§ **Task instructions**
Find the lines in the records that carry the word "компенсирующего". Copy each one.

Stored items

────────

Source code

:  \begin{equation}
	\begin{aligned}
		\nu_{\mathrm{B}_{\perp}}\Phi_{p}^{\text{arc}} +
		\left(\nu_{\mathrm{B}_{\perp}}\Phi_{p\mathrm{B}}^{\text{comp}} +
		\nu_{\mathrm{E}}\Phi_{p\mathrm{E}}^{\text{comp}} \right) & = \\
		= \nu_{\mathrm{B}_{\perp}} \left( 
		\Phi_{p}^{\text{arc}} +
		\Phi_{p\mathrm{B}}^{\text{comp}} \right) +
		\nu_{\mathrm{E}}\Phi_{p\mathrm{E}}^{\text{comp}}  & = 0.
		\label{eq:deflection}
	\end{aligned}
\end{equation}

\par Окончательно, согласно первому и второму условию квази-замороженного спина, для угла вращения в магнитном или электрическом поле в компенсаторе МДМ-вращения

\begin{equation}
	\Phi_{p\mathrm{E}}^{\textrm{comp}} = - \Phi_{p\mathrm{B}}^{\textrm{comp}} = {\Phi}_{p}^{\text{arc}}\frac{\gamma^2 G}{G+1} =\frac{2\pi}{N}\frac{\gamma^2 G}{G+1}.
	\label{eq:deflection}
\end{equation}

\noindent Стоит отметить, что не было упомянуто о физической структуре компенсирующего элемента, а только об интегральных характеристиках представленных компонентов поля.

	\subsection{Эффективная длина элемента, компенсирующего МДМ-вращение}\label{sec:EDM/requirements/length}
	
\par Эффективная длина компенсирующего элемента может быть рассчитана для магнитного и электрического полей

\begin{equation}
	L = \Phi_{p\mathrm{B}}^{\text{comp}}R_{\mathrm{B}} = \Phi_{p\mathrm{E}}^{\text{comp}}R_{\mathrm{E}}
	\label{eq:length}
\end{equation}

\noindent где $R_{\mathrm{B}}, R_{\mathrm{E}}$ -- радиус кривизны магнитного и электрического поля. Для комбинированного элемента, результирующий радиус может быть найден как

────────

§ **Result for this task**
\noindent Стоит отметить, что не было упомянуто о физической структуре компенсирующего элемента, а только об интегральных характеристиках представленных компонентов поля.
	\subsection{Эффективная длина элемента, компенсирующего МДМ-вращение}\label{sec:EDM/requirements/length}
\par Эффективная длина компенсирующего элемента может быть рассчитана для магнитного и электрического полей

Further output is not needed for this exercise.